(Source data)
+--

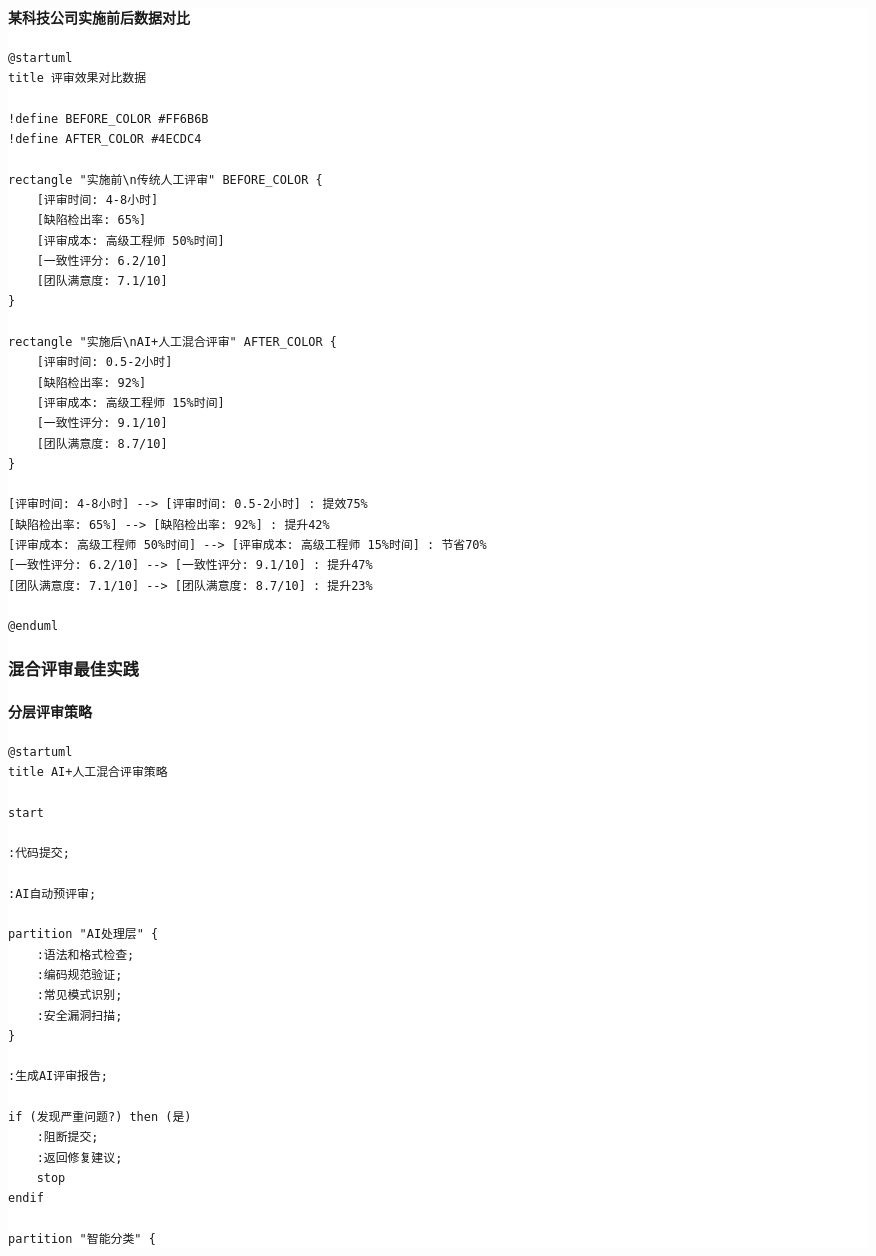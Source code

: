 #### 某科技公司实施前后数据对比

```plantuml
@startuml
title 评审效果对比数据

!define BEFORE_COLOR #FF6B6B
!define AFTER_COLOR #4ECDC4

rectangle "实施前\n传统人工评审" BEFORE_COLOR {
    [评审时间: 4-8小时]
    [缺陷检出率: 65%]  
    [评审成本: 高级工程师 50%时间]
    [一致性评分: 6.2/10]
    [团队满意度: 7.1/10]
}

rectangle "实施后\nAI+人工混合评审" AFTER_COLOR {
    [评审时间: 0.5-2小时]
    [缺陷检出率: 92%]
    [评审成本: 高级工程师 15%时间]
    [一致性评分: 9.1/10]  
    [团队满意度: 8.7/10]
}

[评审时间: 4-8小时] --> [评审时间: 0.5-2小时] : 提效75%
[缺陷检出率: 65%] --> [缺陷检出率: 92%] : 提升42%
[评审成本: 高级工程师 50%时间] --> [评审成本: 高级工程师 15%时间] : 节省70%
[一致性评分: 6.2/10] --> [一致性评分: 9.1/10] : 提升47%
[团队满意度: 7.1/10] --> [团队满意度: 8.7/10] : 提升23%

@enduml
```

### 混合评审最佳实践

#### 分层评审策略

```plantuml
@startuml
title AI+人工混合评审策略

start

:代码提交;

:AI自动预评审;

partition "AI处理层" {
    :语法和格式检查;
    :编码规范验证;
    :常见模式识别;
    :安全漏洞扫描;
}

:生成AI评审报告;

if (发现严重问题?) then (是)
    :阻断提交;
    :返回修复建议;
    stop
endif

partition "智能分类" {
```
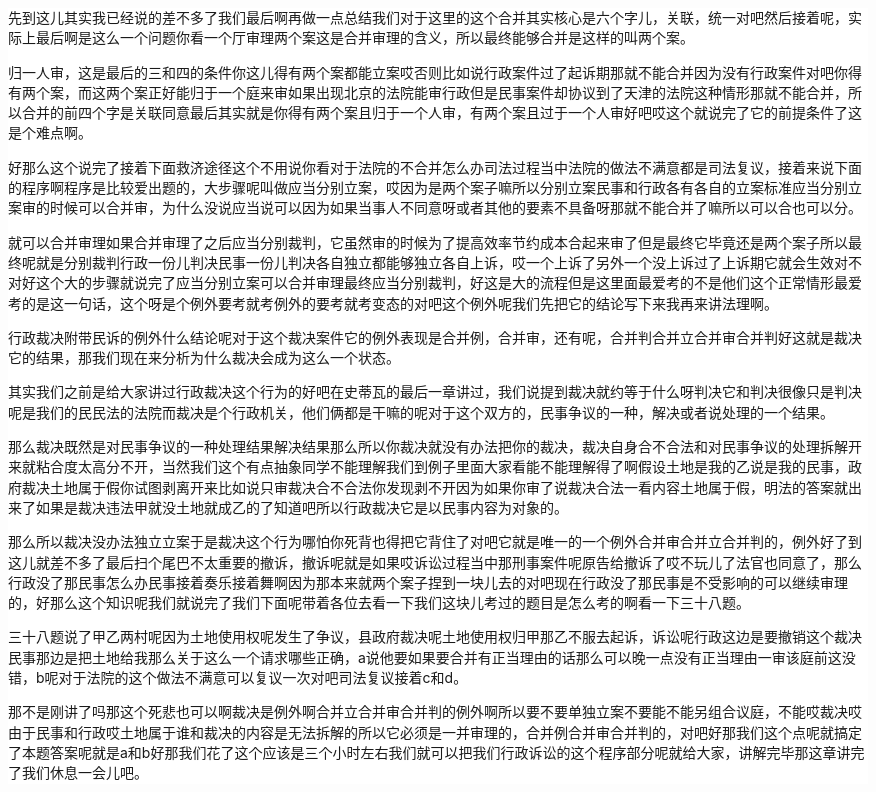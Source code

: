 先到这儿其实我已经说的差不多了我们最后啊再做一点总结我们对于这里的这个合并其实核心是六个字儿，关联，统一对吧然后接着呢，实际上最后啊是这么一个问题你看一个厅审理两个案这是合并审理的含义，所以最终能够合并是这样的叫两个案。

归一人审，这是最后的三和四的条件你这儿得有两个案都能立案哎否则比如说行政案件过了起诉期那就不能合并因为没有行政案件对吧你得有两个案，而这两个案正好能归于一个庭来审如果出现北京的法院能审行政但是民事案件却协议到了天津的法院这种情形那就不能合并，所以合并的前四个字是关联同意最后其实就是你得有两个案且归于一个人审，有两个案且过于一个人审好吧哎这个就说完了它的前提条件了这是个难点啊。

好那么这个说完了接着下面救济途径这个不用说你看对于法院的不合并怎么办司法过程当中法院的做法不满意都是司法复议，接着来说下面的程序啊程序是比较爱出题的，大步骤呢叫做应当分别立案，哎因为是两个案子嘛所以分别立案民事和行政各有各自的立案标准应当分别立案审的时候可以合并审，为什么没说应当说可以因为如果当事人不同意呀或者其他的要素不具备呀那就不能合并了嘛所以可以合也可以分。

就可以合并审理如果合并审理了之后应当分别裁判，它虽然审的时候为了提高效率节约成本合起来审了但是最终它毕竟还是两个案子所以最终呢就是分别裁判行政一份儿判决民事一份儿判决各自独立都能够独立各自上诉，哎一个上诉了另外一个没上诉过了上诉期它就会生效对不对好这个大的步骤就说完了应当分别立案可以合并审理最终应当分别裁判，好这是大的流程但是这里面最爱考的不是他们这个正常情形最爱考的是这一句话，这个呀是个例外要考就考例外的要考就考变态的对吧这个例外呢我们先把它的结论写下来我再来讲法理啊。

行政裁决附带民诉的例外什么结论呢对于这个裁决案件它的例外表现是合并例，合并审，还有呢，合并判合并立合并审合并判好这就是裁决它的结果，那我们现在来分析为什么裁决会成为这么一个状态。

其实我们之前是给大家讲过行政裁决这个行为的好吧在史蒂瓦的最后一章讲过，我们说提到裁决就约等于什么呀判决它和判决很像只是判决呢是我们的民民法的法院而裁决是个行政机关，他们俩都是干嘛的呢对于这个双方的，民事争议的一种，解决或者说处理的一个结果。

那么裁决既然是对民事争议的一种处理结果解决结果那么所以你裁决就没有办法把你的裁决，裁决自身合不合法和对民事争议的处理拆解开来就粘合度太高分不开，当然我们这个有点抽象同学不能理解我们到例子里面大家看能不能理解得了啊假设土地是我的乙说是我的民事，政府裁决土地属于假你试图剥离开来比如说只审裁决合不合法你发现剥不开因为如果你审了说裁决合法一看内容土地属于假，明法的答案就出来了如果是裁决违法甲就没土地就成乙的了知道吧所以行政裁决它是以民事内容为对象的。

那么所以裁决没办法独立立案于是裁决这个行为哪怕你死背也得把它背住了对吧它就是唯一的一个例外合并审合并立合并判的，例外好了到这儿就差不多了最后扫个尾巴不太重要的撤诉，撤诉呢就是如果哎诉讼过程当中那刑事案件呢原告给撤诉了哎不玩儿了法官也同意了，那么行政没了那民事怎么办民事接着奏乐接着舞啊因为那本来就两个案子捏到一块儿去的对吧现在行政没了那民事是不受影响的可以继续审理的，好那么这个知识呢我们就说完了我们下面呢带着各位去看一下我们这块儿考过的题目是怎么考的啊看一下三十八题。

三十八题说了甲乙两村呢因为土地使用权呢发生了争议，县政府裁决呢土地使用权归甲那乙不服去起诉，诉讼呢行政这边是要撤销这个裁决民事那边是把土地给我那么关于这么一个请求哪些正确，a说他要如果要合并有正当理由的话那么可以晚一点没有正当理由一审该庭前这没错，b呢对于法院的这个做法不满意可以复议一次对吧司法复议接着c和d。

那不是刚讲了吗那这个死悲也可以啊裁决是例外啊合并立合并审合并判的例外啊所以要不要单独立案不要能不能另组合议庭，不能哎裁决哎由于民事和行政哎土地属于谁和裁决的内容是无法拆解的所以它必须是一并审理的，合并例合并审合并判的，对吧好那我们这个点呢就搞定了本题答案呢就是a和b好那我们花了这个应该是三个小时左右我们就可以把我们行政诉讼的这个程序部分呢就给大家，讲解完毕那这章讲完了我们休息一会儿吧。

+--

## Work required
Retype all records exactly as shown above, images excluded.

## Solved exercise
Source code

: #### 某科技公司实施前后数据对比

```plantuml
@startuml
title 评审效果对比数据

!define BEFORE_COLOR #FF6B6B
!define AFTER_COLOR #4ECDC4

rectangle "实施前\n传统人工评审" BEFORE_COLOR {
    [评审时间: 4-8小时]
    [缺陷检出率: 65%]  
    [评审成本: 高级工程师 50%时间]
    [一致性评分: 6.2/10]
    [团队满意度: 7.1/10]
}

rectangle "实施后\nAI+人工混合评审" AFTER_COLOR {
    [评审时间: 0.5-2小时]
    [缺陷检出率: 92%]
    [评审成本: 高级工程师 15%时间]
    [一致性评分: 9.1/10]  
    [团队满意度: 8.7/10]
}

[评审时间: 4-8小时] --> [评审时间: 0.5-2小时] : 提效75%
[缺陷检出率: 65%] --> [缺陷检出率: 92%] : 提升42%
[评审成本: 高级工程师 50%时间] --> [评审成本: 高级工程师 15%时间] : 节省70%
[一致性评分: 6.2/10] --> [一致性评分: 9.1/10] : 提升47%
[团队满意度: 7.1/10] --> [团队满意度: 8.7/10] : 提升23%

@enduml
```

### 混合评审最佳实践

#### 分层评审策略

```plantuml
@startuml
title AI+人工混合评审策略

start

:代码提交;

:AI自动预评审;

partition "AI处理层" {
    :语法和格式检查;
    :编码规范验证;
    :常见模式识别;
    :安全漏洞扫描;
}

:生成AI评审报告;

if (发现严重问题?) then (是)
    :阻断提交;
    :返回修复建议;
    stop
endif

partition "智能分类" {
```
Source code

: 先到这儿其实我已经说的差不多了我们最后啊再做一点总结我们对于这里的这个合并其实核心是六个字儿，关联，统一对吧然后接着呢，实际上最后啊是这么一个问题你看一个厅审理两个案这是合并审理的含义，所以最终能够合并是这样的叫两个案。

归一人审，这是最后的三和四的条件你这儿得有两个案都能立案哎否则比如说行政案件过了起诉期那就不能合并因为没有行政案件对吧你得有两个案，而这两个案正好能归于一个庭来审如果出现北京的法院能审行政但是民事案件却协议到了天津的法院这种情形那就不能合并，所以合并的前四个字是关联同意最后其实就是你得有两个案且归于一个人审，有两个案且过于一个人审好吧哎这个就说完了它的前提条件了这是个难点啊。

好那么这个说完了接着下面救济途径这个不用说你看对于法院的不合并怎么办司法过程当中法院的做法不满意都是司法复议，接着来说下面的程序啊程序是比较爱出题的，大步骤呢叫做应当分别立案，哎因为是两个案子嘛所以分别立案民事和行政各有各自的立案标准应当分别立案审的时候可以合并审，为什么没说应当说可以因为如果当事人不同意呀或者其他的要素不具备呀那就不能合并了嘛所以可以合也可以分。

就可以合并审理如果合并审理了之后应当分别裁判，它虽然审的时候为了提高效率节约成本合起来审了但是最终它毕竟还是两个案子所以最终呢就是分别裁判行政一份儿判决民事一份儿判决各自独立都能够独立各自上诉，哎一个上诉了另外一个没上诉过了上诉期它就会生效对不对好这个大的步骤就说完了应当分别立案可以合并审理最终应当分别裁判，好这是大的流程但是这里面最爱考的不是他们这个正常情形最爱考的是这一句话，这个呀是个例外要考就考例外的要考就考变态的对吧这个例外呢我们先把它的结论写下来我再来讲法理啊。

行政裁决附带民诉的例外什么结论呢对于这个裁决案件它的例外表现是合并例，合并审，还有呢，合并判合并立合并审合并判好这就是裁决它的结果，那我们现在来分析为什么裁决会成为这么一个状态。

其实我们之前是给大家讲过行政裁决这个行为的好吧在史蒂瓦的最后一章讲过，我们说提到裁决就约等于什么呀判决它和判决很像只是判决呢是我们的民民法的法院而裁决是个行政机关，他们俩都是干嘛的呢对于这个双方的，民事争议的一种，解决或者说处理的一个结果。

那么裁决既然是对民事争议的一种处理结果解决结果那么所以你裁决就没有办法把你的裁决，裁决自身合不合法和对民事争议的处理拆解开来就粘合度太高分不开，当然我们这个有点抽象同学不能理解我们到例子里面大家看能不能理解得了啊假设土地是我的乙说是我的民事，政府裁决土地属于假你试图剥离开来比如说只审裁决合不合法你发现剥不开因为如果你审了说裁决合法一看内容土地属于假，明法的答案就出来了如果是裁决违法甲就没土地就成乙的了知道吧所以行政裁决它是以民事内容为对象的。

那么所以裁决没办法独立立案于是裁决这个行为哪怕你死背也得把它背住了对吧它就是唯一的一个例外合并审合并立合并判的，例外好了到这儿就差不多了最后扫个尾巴不太重要的撤诉，撤诉呢就是如果哎诉讼过程当中那刑事案件呢原告给撤诉了哎不玩儿了法官也同意了，那么行政没了那民事怎么办民事接着奏乐接着舞啊因为那本来就两个案子捏到一块儿去的对吧现在行政没了那民事是不受影响的可以继续审理的，好那么这个知识呢我们就说完了我们下面呢带着各位去看一下我们这块儿考过的题目是怎么考的啊看一下三十八题。

三十八题说了甲乙两村呢因为土地使用权呢发生了争议，县政府裁决呢土地使用权归甲那乙不服去起诉，诉讼呢行政这边是要撤销这个裁决民事那边是把土地给我那么关于这么一个请求哪些正确，a说他要如果要合并有正当理由的话那么可以晚一点没有正当理由一审该庭前这没错，b呢对于法院的这个做法不满意可以复议一次对吧司法复议接着c和d。

那不是刚讲了吗那这个死悲也可以啊裁决是例外啊合并立合并审合并判的例外啊所以要不要单独立案不要能不能另组合议庭，不能哎裁决哎由于民事和行政哎土地属于谁和裁决的内容是无法拆解的所以它必须是一并审理的，合并例合并审合并判的，对吧好那我们这个点呢就搞定了本题答案呢就是a和b好那我们花了这个应该是三个小时左右我们就可以把我们行政诉讼的这个程序部分呢就给大家，讲解完毕那这章讲完了我们休息一会儿吧。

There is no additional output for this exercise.